Record excerpts —
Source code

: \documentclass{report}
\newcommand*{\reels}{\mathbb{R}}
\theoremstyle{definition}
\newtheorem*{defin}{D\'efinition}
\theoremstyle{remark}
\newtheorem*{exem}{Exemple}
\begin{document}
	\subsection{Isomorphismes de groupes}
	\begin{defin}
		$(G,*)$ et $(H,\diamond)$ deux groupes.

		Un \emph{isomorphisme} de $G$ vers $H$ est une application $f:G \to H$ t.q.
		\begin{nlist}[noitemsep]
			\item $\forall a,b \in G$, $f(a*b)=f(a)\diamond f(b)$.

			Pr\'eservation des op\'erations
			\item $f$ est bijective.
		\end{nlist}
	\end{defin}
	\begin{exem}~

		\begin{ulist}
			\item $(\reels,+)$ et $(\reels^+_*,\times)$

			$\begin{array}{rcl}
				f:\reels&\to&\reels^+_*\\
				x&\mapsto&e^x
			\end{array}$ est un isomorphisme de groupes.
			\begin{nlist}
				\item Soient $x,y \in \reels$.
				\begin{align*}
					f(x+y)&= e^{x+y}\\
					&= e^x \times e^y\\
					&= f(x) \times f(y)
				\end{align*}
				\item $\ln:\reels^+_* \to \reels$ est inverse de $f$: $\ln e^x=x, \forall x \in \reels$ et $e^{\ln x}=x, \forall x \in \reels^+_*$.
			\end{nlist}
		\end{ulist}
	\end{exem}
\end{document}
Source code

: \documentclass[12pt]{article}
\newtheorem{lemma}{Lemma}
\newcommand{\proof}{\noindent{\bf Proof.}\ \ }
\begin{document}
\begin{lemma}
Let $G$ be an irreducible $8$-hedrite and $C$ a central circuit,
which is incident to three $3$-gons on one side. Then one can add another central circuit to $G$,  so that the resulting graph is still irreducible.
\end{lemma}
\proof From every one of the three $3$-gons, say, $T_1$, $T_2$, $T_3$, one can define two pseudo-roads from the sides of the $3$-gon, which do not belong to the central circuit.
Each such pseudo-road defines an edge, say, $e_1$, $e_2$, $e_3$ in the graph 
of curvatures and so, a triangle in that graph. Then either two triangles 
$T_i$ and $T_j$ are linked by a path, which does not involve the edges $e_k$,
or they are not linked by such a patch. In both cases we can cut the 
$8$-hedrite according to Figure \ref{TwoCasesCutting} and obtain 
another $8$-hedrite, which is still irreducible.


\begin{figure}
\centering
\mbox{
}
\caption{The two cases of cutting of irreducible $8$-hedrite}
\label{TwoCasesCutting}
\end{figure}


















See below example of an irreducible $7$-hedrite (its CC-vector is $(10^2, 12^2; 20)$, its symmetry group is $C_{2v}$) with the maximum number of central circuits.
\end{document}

Exercise goal — Copy the lines above exactly, from the very first through the one containing "or they are", and include no other line.

Expected output —
Source code

: \documentclass{report}
\newcommand*{\reels}{\mathbb{R}}
\theoremstyle{definition}
\newtheorem*{defin}{D\'efinition}
\theoremstyle{remark}
\newtheorem*{exem}{Exemple}
\begin{document}
	\subsection{Isomorphismes de groupes}
	\begin{defin}
		$(G,*)$ et $(H,\diamond)$ deux groupes.

		Un \emph{isomorphisme} de $G$ vers $H$ est une application $f:G \to H$ t.q.
		\begin{nlist}[noitemsep]
			\item $\forall a,b \in G$, $f(a*b)=f(a)\diamond f(b)$.

			Pr\'eservation des op\'erations
			\item $f$ est bijective.
		\end{nlist}
	\end{defin}
	\begin{exem}~

		\begin{ulist}
			\item $(\reels,+)$ et $(\reels^+_*,\times)$

			$\begin{array}{rcl}
				f:\reels&\to&\reels^+_*\\
				x&\mapsto&e^x
			\end{array}$ est un isomorphisme de groupes.
			\begin{nlist}
				\item Soient $x,y \in \reels$.
				\begin{align*}
					f(x+y)&= e^{x+y}\\
					&= e^x \times e^y\\
					&= f(x) \times f(y)
				\end{align*}
				\item $\ln:\reels^+_* \to \reels$ est inverse de $f$: $\ln e^x=x, \forall x \in \reels$ et $e^{\ln x}=x, \forall x \in \reels^+_*$.
			\end{nlist}
		\end{ulist}
	\end{exem}
\end{document}
Source code

: \documentclass[12pt]{article}
\newtheorem{lemma}{Lemma}
\newcommand{\proof}{\noindent{\bf Proof.}\ \ }
\begin{document}
\begin{lemma}
Let $G$ be an irreducible $8$-hedrite and $C$ a central circuit,
which is incident to three $3$-gons on one side. Then one can add another central circuit to $G$,  so that the resulting graph is still irreducible.
\end{lemma}
\proof From every one of the three $3$-gons, say, $T_1$, $T_2$, $T_3$, one can define two pseudo-roads from the sides of the $3$-gon, which do not belong to the central circuit.
Each such pseudo-road defines an edge, say, $e_1$, $e_2$, $e_3$ in the graph 
of curvatures and so, a triangle in that graph. Then either two triangles 
$T_i$ and $T_j$ are linked by a path, which does not involve the edges $e_k$,
or they are not linked by such a patch. In both cases we can cut the 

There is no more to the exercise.